OPINION: Metal Trades Department & Federation partners leading the way with new maritime highway coalition

Metal Trades Department, AFL-CIO

Distribution problems plague America.

Some will tell you that the core problem with American health care isn’t a lack of innovation but a lack of equitable distribution.

Others will tell you there’s a problem with wealth distribution between the top 50 Americans and the poorest 165 million Americans.

And then there are those who wax poetic about distribution problems within the government, the drug and farm industry, and even our families!

Alas, these all are weighty issues. However, there is one distribution problem that the Metal Trades Department and its partners in the Maritime Industry can and know how to solve: America’s supply and distribution dilemma.

That is why the Metal Trades Department is leading the way with its maritime allies to form the Maritime Highway Coalition, whose sole intent and purpose is to get the Maritime Highway up and running to alleviate our nation’s supply distribution problems threatening the recovery of our economy, its supply chain, local businesses, and welfare and future prospects of our families and communities.

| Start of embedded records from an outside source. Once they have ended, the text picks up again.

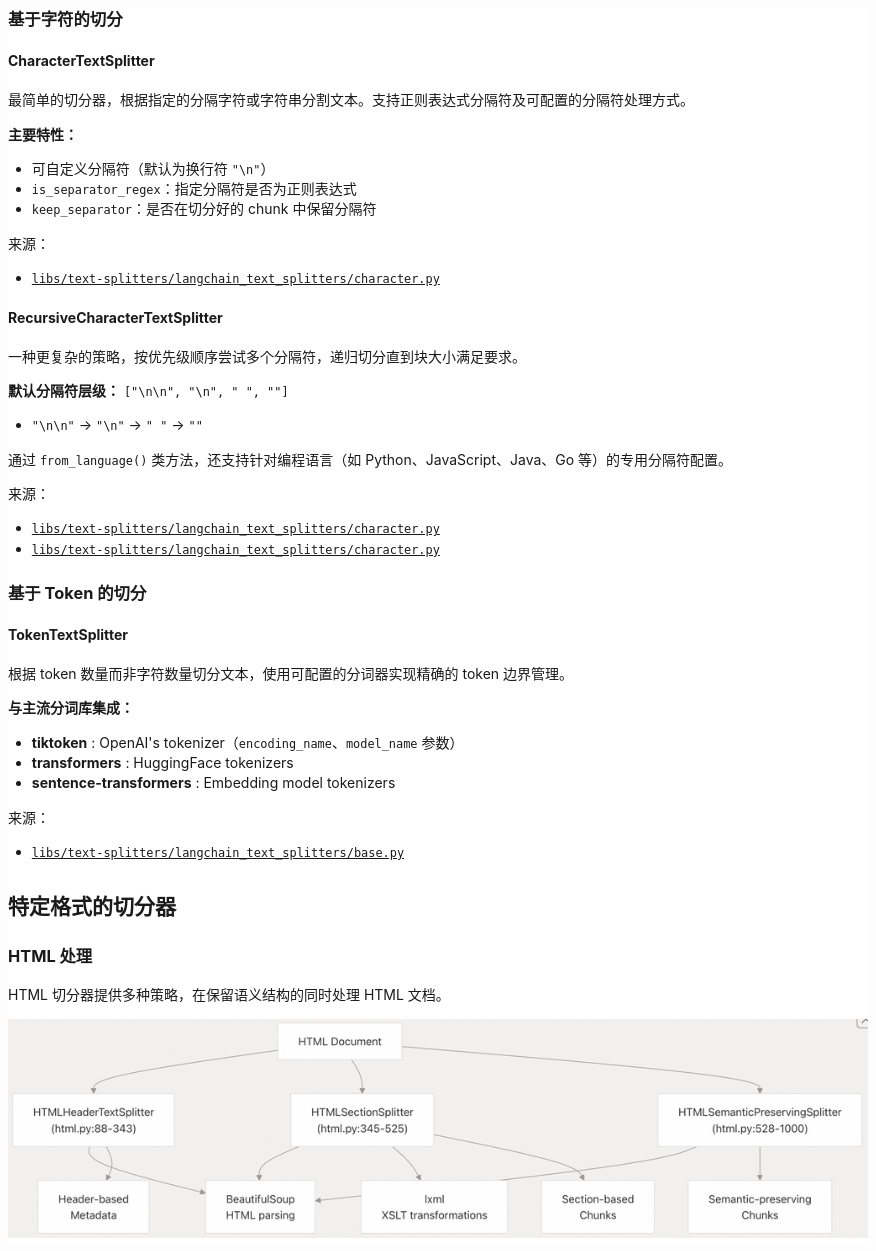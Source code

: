 ### 基于字符的切分  
  
#### CharacterTextSplitter    
最简单的切分器，根据指定的分隔字符或字符串分割文本。支持正则表达式分隔符及可配置的分隔符处理方式。  
  
**主要特性：**    
- 可自定义分隔符（默认为换行符 `"\n"`）    
- `is_separator_regex`：指定分隔符是否为正则表达式    
- `keep_separator`：是否在切分好的 chunk 中保留分隔符    
  
来源：  
- [`libs/text-splitters/langchain_text_splitters/character.py`](https://github.com/langchain-ai/langchain/blob/e3fc7d8a/libs/text-splitters/langchain_text_splitters/character.py#L11-L52)  
  
#### RecursiveCharacterTextSplitter    
一种更复杂的策略，按优先级顺序尝试多个分隔符，递归切分直到块大小满足要求。  
  
**默认分隔符层级：**  `["\n\n", "\n", " ", ""]`  
- `"\n\n"` → `"\n"` → `" "` → `""`  
  
通过 `from_language()` 类方法，还支持针对编程语言（如 Python、JavaScript、Java、Go 等）的专用分隔符配置。  
  
来源：    
- [`libs/text-splitters/langchain_text_splitters/character.py`](https://github.com/langchain-ai/langchain/blob/e3fc7d8a/libs/text-splitters/langchain_text_splitters/character.py#L81-L170)  
- [`libs/text-splitters/langchain_text_splitters/character.py`](https://github.com/langchain-ai/langchain/blob/e3fc7d8a/libs/text-splitters/langchain_text_splitters/character.py#L172-L586)  
  
### 基于 Token 的切分  
  
#### TokenTextSplitter    
根据 token 数量而非字符数量切分文本，使用可配置的分词器实现精确的 token 边界管理。  
  
**与主流分词库集成：**    
- **tiktoken** : OpenAI's tokenizer（`encoding_name`、`model_name` 参数）    
- **transformers** : HuggingFace tokenizers  
- **sentence-transformers** : Embedding model tokenizers  
  
来源：  
- [`libs/text-splitters/langchain_text_splitters/base.py`](https://github.com/langchain-ai/langchain/blob/e3fc7d8a/libs/text-splitters/langchain_text_splitters/base.py#L244-L304)  
  
## 特定格式的切分器  
  
### HTML 处理    
HTML 切分器提供多种策略，在保留语义结构的同时处理 HTML 文档。  
  
![pic](20251020_10_pic_004.jpg)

The Metal Trades Department, AFL-CIO, in conjunction with the officers and members of our federation’s maritime unions and departments, have joined hands with the industry to form a working task force whose sole mission is to accomplish the task of utilizing America’s coastal waters and rivers to alleviate the embarrassing distribution crisis that has opened the nation’s eyes to the inadequacies of our nation’s supply chain infrastructure and untenable maritime policies that have opened the door to breakdown and failure in meeting the needs of American businesses and consumers.

Simply stated, the United States is a maritime nation. Our nation is blessed with the American Marine Highway, the world’s greatest navigable water and port system. The American Marine Highway has dictated the pattern of the nation’s development since its inception and was the thoroughfare of choice for trade until the end of the 20th century. Every one of our country’s original cities was founded on water. How is it that a nation that knows how to build ships – 2,710 Liberty ships built during WW II in only four years – refuses to acknowledge the efficiency that a fully utilized maritime highway can provide a nation struggling to meet the shipping requirements of its supply chain, businesses and consumers?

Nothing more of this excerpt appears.